We’ve been reading quite a bit in the media about links between various health problems and practices. Like the one that connected bacon and hot dog consumption to cancer. The popular coverage was a bit over the top, as you can see here, contrasted with this more measured analysis.
I’ll leave your diet choices up to you, but research like this does help illustrate the difficulty in accurately determining the cause of something (like, say… addiction) based on research studies. That’s because of the difference between correlation and causation. In health research, correlation is a statistical relationship between two phenomena, whereas cause means that one results in the other.
In some research, statistical methods are used to identify trends within an existing population– often a large number of persons who responded to an online survey or phone interview. This type of research is great for identifying areas for possible future investigation. It’s not very helpful when it comes to establishing a clear causal relationship between a variable and an outcome.

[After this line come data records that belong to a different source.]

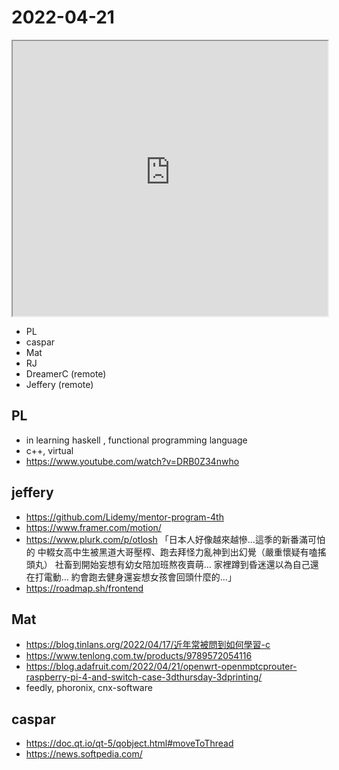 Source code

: # 2022-04-21

<iframe src="https://photos.hackingthursday.org/2022-2022-04-21" width="100%" height="440px"></iframe>

- PL
- caspar
- Mat
- RJ
- DreamerC (remote)
- Jeffery (remote)

## PL

- in learning haskell , functional programming language
- c++, virtual
- https://www.youtube.com/watch?v=DRB0Z34nwho


## jeffery 

- https://github.com/Lidemy/mentor-program-4th
- https://www.framer.com/motion/
- https://www.plurk.com/p/otlosh
「日本人好像越來越慘…這季的新番滿可怕的
中輟女高中生被黑道大哥壓榨、跑去拜怪力亂神到出幻覺（嚴重懷疑有嗑搖頭丸）
社畜到開始妄想有幼女陪加班熬夜賣萌…
家裡蹲到昏迷還以為自己還在打電動…
約會跑去健身還妄想女孩會回頭什麼的…」 
- https://roadmap.sh/frontend

## Mat

- https://blog.tinlans.org/2022/04/17/近年常被問到如何學習-c
- https://www.tenlong.com.tw/products/9789572054116
- https://blog.adafruit.com/2022/04/21/openwrt-openmptcprouter-raspberry-pi-4-and-switch-case-3dthursday-3dprinting/
- feedly, phoronix, cnx-software

## caspar

- https://doc.qt.io/qt-5/qobject.html#moveToThread
- https://news.softpedia.com/
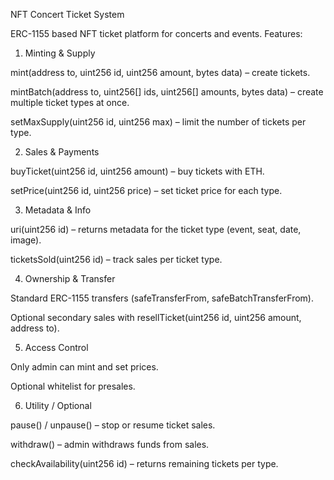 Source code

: NFT Concert Ticket System

ERC-1155 based NFT ticket platform for concerts and events. Features:

1. Minting & Supply

mint(address to, uint256 id, uint256 amount, bytes data) – create tickets.

mintBatch(address to, uint256[] ids, uint256[] amounts, bytes data) – create multiple ticket types at once.

setMaxSupply(uint256 id, uint256 max) – limit the number of tickets per type.

2. Sales & Payments

buyTicket(uint256 id, uint256 amount) – buy tickets with ETH.

setPrice(uint256 id, uint256 price) – set ticket price for each type.

3. Metadata & Info

uri(uint256 id) – returns metadata for the ticket type (event, seat, date, image).

ticketsSold(uint256 id) – track sales per ticket type.

4. Ownership & Transfer

Standard ERC-1155 transfers (safeTransferFrom, safeBatchTransferFrom).

Optional secondary sales with resellTicket(uint256 id, uint256 amount, address to).

5. Access Control

Only admin can mint and set prices.

Optional whitelist for presales.

6. Utility / Optional

pause() / unpause() – stop or resume ticket sales.

withdraw() – admin withdraws funds from sales.

checkAvailability(uint256 id) – returns remaining tickets per type.
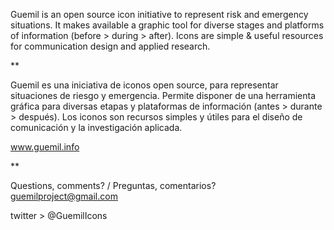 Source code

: Guemil is an open source icon initiative to represent risk and emergency situations. It makes available a graphic tool for diverse stages and platforms of information (before > during > after). Icons are simple & useful resources for communication design and applied research.

**

Guemil es una iniciativa de iconos open source, para representar situaciones de riesgo y emergencia. Permite disponer de una herramienta gráfica para diversas etapas y plataformas de información (antes > durante > después). Los iconos son recursos simples y útiles para el diseño de comunicación y la investigación aplicada.

www.guemil.info


**

Questions, comments? / Preguntas, comentarios?
guemilproject@gmail.com

twitter > @GuemilIcons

Population studies take advantage of data that’s already been collected to investigate topics of interest. Example: The question of whether use of antidepressants appears to correlate with a reduction in depression symptoms.

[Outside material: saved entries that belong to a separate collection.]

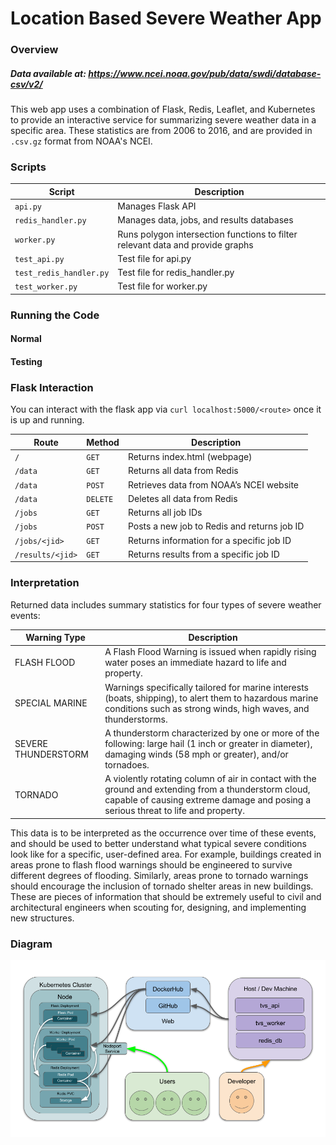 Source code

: # Location Based Severe Weather App

### Overview

##### Data available at: https://www.ncei.noaa.gov/pub/data/swdi/database-csv/v2/
This web app uses a combination of Flask, Redis, Leaflet, and Kubernetes to provide an interactive service for summarizing severe weather data in a specific area.
These statistics are from 2006 to 2016, and are provided in `.csv.gz` format from NOAA's NCEI.

### Scripts
| Script              | Description                                        |
|---------------------|----------------------------------------------------|
| `api.py`              | Manages Flask API                                  |
| `redis_handler.py`    | Manages data, jobs, and results databases          |
| `worker.py`           | Runs polygon intersection functions to filter relevant data and provide graphs |
| `test_api.py`         | Test file for api.py                               |
| `test_redis_handler.py` | Test file for redis_handler.py                     |
| `test_worker.py`     | Test file for worker.py                            |

### Running the Code
#### Normal


#### Testing

### Flask Interaction
You can interact with the flask app via `curl localhost:5000/<route>` once it is up and running.

| Route     | Method | Description                                  |
|-----------|--------|----------------------------------------------|
| `/`         | `GET`    | Returns index.html (webpage)                 |
| `/data`     | `GET`    | Returns all data from Redis                  |
| `/data`     | `POST`   | Retrieves data from NOAA’s NCEI website      |
| `/data`     | `DELETE` | Deletes all data from Redis                  |
| `/jobs`     | `GET`    | Returns all job IDs                          |
| `/jobs`     | `POST`   | Posts a new job to Redis and returns job ID |
| `/jobs/<jid>` | `GET`   | Returns information for a specific job ID    |
| `/results/<jid>` | `GET` | Returns results from a specific job ID       |


### Interpretation
Returned data includes summary statistics for four types of severe weather events:

| Warning Type          | Description                                                                                       |
|-----------------------|---------------------------------------------------------------------------------------------------|
| FLASH FLOOD           | A Flash Flood Warning is issued when rapidly rising water poses an immediate hazard to life and property. |
| SPECIAL MARINE        | Warnings specifically tailored for marine interests (boats, shipping), to alert them to hazardous marine conditions such as strong winds, high waves, and thunderstorms. |
| SEVERE THUNDERSTORM   | A thunderstorm characterized by one or more of the following: large hail (1 inch or greater in diameter), damaging winds (58 mph or greater), and/or tornadoes. |
| TORNADO               | A violently rotating column of air in contact with the ground and extending from a thunderstorm cloud, capable of causing extreme damage and posing a serious threat to life and property. |

This data is to be interpreted as the occurrence over time of these events, and should be used to better understand what typical severe conditions look like for a specific, user-defined area.
For example, buildings created in areas prone to flash flood warnings should be engineered to survive different degrees of flooding.
Similarly, areas prone to tornado warnings should encourage the inclusion of tornado shelter areas in new buildings.
These are pieces of information that should be extremely useful to civil and architectural engineers when scouting for, designing, and implementing new structures.

### Diagram
![Diagram](diagram.png)
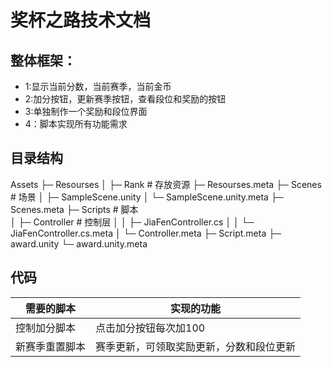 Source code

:# 奖杯之路技术文档
## 整体框架：
- 1:显示当前分数，当前赛季，当前金币
- 2:加分按钮，更新赛季按钮，查看段位和奖励的按钮
- 3:单独制作一个奖励和段位界面
- 4：脚本实现所有功能需求
## 目录结构
Assets
├─ Resourses
│    ├─ Rank   # 存放资源
├─ Resourses.meta
├─ Scenes     # 场景
│    ├─ SampleScene.unity
│    └─ SampleScene.unity.meta
├─ Scenes.meta
├─ Scripts      # 脚本  
│    ├─ Controller   # 控制层
│    │    ├─ JiaFenController.cs
│    │    └─ JiaFenController.cs.meta
│    └─ Controller.meta
├─ Script.meta
├─ award.unity
└─ award.unity.meta 

## 代码
| 需要的脚本       |     实现的功能 |
| ------ | ------                |
|  控制加分脚本| 点击加分按钮每次加100    |
|  新赛季重置脚本    |   赛季更新，可领取奖励更新，分数和段位更新 |
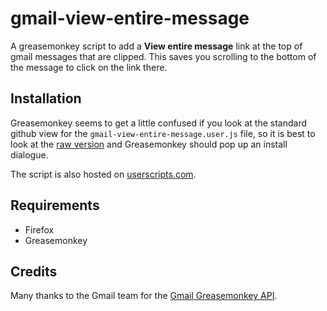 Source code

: gmail-view-entire-message
=========================

A greasemonkey script to add a **View entire message** link at the top of gmail
messages that are clipped. This saves you scrolling to the bottom of the
message to click on the link there.

Installation
------------

Greasemonkey seems to get a little confused if you look at the standard github
view for the `gmail-view-entire-message.user.js` file, so it is best to look at
the [raw version](http://github.com/michaeljones/gmail-view-entire-message/raw/master/gmail-view-entire-message.user.js)
and Greasemonkey should pop up an install dialogue.

The script is also hosted on [userscripts.com](http://userscripts.org/scripts/show/63051).

Requirements
------------

* Firefox
* Greasemonkey

Credits
-------

Many thanks to the Gmail team for the [Gmail Greasemonkey API](http://code.google.com/p/gmail-greasemonkey/wiki/GmailGreasemonkey10API).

But by its very nature, the sample makes it impossible for us to eliminate all the other possible factors that could influence our conclusions. For that, most scientists look to controlled experiments.
In the best sort of research, scientists carefully select their sample, assign subjects at random to study group or control group, and take steps to eliminate the influence of bias. In a medication study, for example, that can include blinding, or leaving the subject in the dark as to whether she’s receiving the med or placebo. Or even double blinding, where the researcher doesn’t know, either.

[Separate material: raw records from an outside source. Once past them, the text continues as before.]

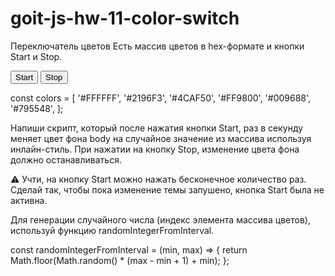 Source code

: # goit-js-hw-11-color-switch

Переключатель цветов Есть массив цветов в hex-формате и кнопки Start и Stop.

<button type="button" data-action="start">Start</button>
<button type="button" data-action="stop">Stop</button>

const colors = [ '#FFFFFF', '#2196F3', '#4CAF50', '#FF9800', '#009688',
'#795548', ];

Напиши скрипт, который после нажатия кнопки Start, раз в секунду меняет цвет
фона body на случайное значение из массива используя инлайн-стиль. При нажатии
на кнопку Stop, изменение цвета фона должно останавливаться.

⚠️ Учти, на кнопку Start можно нажать бесконечное количество раз. Сделай так,
чтобы пока изменение темы запушено, кнопка Start была не активна.

Для генерации случайного числа (индекс элемента массива цветов), используй
функцию randomIntegerFromInterval.

const randomIntegerFromInterval = (min, max) => { return
Math.floor(Math.random() \* (max - min + 1) + min); };
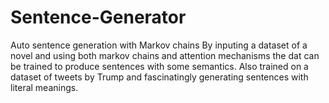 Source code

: # Sentence-Generator
Auto sentence generation with Markov chains
By inputing a dataset of a novel and using both markov chains and attention mechanisms the dat can
be trained to produce sentences with some semantics.
Also trained on a dataset of tweets by Trump and fascinatingly generating sentences with literal meanings.
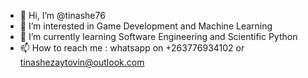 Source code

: - 👋 Hi, I’m @tinashe76
- 👀 I’m interested in Game Development and Machine Learning
- 🌱 I’m currently learning Software Engineering and Scientific Python
- 📫 How to reach me : whatsapp on +263776934102 or tinashezaytovin@outlook.com

<!---
tinashe76/tinashe76 is a ✨ special ✨ repository because its `README.md` (this file) appears on your GitHub profile.
You can click the Preview link to take a look at your changes.
--->
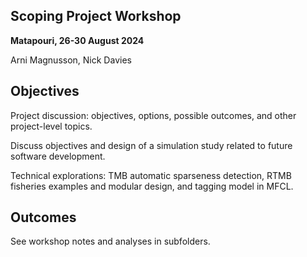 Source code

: ## Scoping Project Workshop

**Matapouri, 26-30 August 2024**

Arni Magnusson, Nick Davies

## Objectives

Project discussion: objectives, options, possible outcomes, and other project-level topics.

Discuss objectives and design of a simulation study related to future software development.

Technical explorations: TMB automatic sparseness detection, RTMB fisheries examples and modular design, and tagging model in MFCL.

## Outcomes

See workshop notes and analyses in subfolders.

It’s possible to identify a link between an outcome and a possible risk factor that is not confirmed by subsequent controlled experiments. But one or both studies may have methodological problems, so scientists generally wait for more research to identify a significant preponderance of the evidence. That’s what the WHO did before issuing their recommendation for reduced red meat consumption.
Problem is, we in the general public don’t like being made to wait. We want answers, and we want them to be final. We don’t want to read something authoritative-sounding in the newspaper, only to have it contradicted a few years later. Yet even with the precautions taken, that still happens.
It’s certainly not going to hurt us to eat less red meat. But the argument about the quality of the research is just beginning, and will probably continue for decades.
Update, 05/09/2016: This video from John Oliver pretty much covers it all and is way more amusing.